## Action item
Please transcribe exactly, and only, the lines of the data below between the line holding "La propriété [[yii\log\Target::levels|levels]] accepte" and the line holding "enregistrés par [[Yii::error()]].", inclusive.

## Records for this task
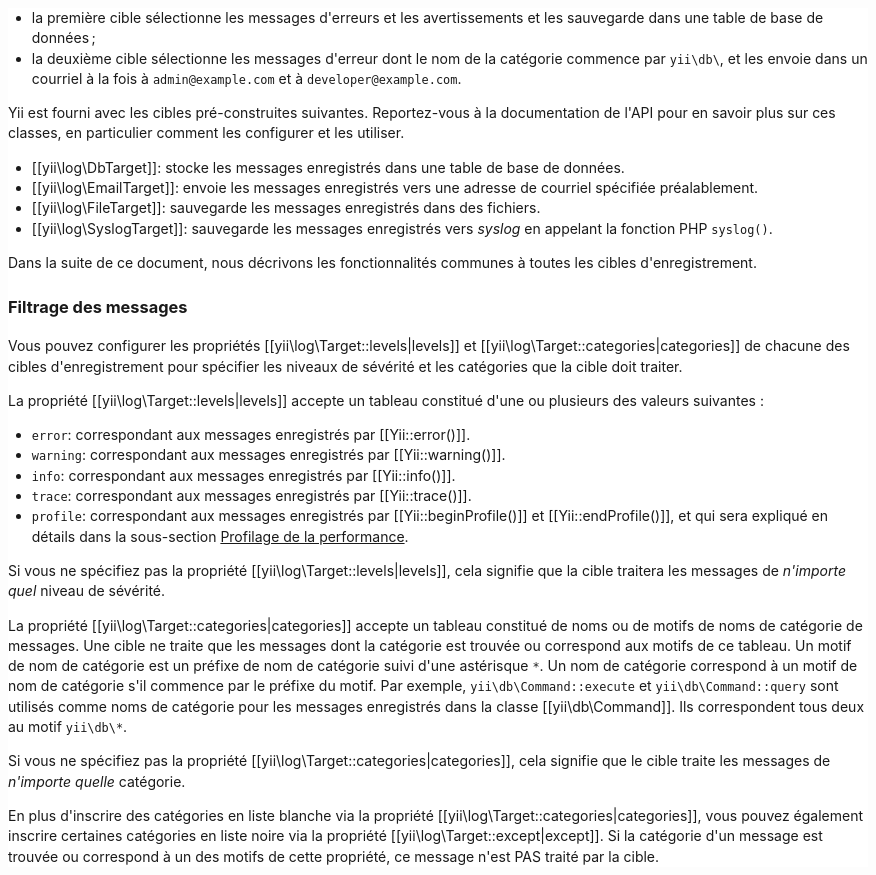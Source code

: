* la première cible sélectionne les messages d'erreurs et les avertissements et les sauvegarde dans une table de base de données ; 
* la deuxième cible sélectionne les messages d'erreur dont le nom de la catégorie commence par `yii\db\`, et les envoie dans un courriel à la fois à `admin@example.com` et à `developer@example.com`.

Yii est fourni avec les cibles pré-construites suivantes. Reportez-vous à la documentation de l'API pour en savoir plus sur ces classes, en particulier comment les configurer et les utiliser. 

* [[yii\log\DbTarget]]: stocke les messages enregistrés dans une table de base de données.
* [[yii\log\EmailTarget]]: envoie les messages enregistrés vers une adresse de courriel spécifiée préalablement. 
* [[yii\log\FileTarget]]: sauvegarde les messages enregistrés dans des fichiers. 
* [[yii\log\SyslogTarget]]: sauvegarde les messages enregistrés vers *syslog* en appelant la fonction PHP `syslog()`.

Dans la suite de ce document, nous décrivons les fonctionnalités communes à toutes les cibles d'enregistrement. 

  
### Filtrage des messages <span id="message-filtering"></span>

Vous pouvez configurer les propriétés [[yii\log\Target::levels|levels]] et [[yii\log\Target::categories|categories]] de chacune des cibles d'enregistrement pour spécifier les niveaux de sévérité et les catégories que la cible doit traiter. 

La propriété [[yii\log\Target::levels|levels]] accepte un tableau constitué d'une ou plusieurs des valeurs suivantes :

* `error`: correspondant aux messages enregistrés par [[Yii::error()]].
* `warning`: correspondant aux messages enregistrés par [[Yii::warning()]].
* `info`: correspondant aux messages enregistrés par [[Yii::info()]].
* `trace`: correspondant aux messages enregistrés par [[Yii::trace()]].
* `profile`: correspondant aux messages enregistrés par [[Yii::beginProfile()]] et [[Yii::endProfile()]], et qui sera expliqué en détails dans la sous-section [Profilage de la performance](#performance-profiling).

Si vous ne spécifiez pas la propriété [[yii\log\Target::levels|levels]], cela signifie que la cible traitera les messages de *n'importe quel* niveau de sévérité. 

La propriété [[yii\log\Target::categories|categories]] accepte un tableau constitué de noms ou de motifs de noms de catégorie de messages. Une cible ne traite 
que les messages dont la catégorie est trouvée ou correspond aux motifs de ce tableau. Un motif de nom de catégorie est un préfixe de nom de catégorie 
suivi d'une astérisque `*`. Un nom de catégorie correspond à un motif de nom de catégorie s'il commence par le préfixe du motif. 
Par exemple, `yii\db\Command::execute` et `yii\db\Command::query` sont utilisés comme noms de catégorie pour les messages enregistrés dans la classe [[yii\db\Command]]. Ils correspondent tous deux au motif `yii\db\*`.

Si vous ne spécifiez pas la propriété [[yii\log\Target::categories|categories]], cela signifie que le cible traite les messages de *n'importe quelle* catégorie. 

En plus d'inscrire des catégories en liste blanche via la propriété [[yii\log\Target::categories|categories]], vous pouvez également inscrire certaines catégories
en liste noire via la propriété [[yii\log\Target::except|except]]. Si la catégorie d'un message est trouvée ou correspond à un des motifs de cette propriété, ce message n'est PAS traité par la cible.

## Solution
La propriété [[yii\log\Target::levels|levels]] accepte un tableau constitué d'une ou plusieurs des valeurs suivantes :

* `error`: correspondant aux messages enregistrés par [[Yii::error()]].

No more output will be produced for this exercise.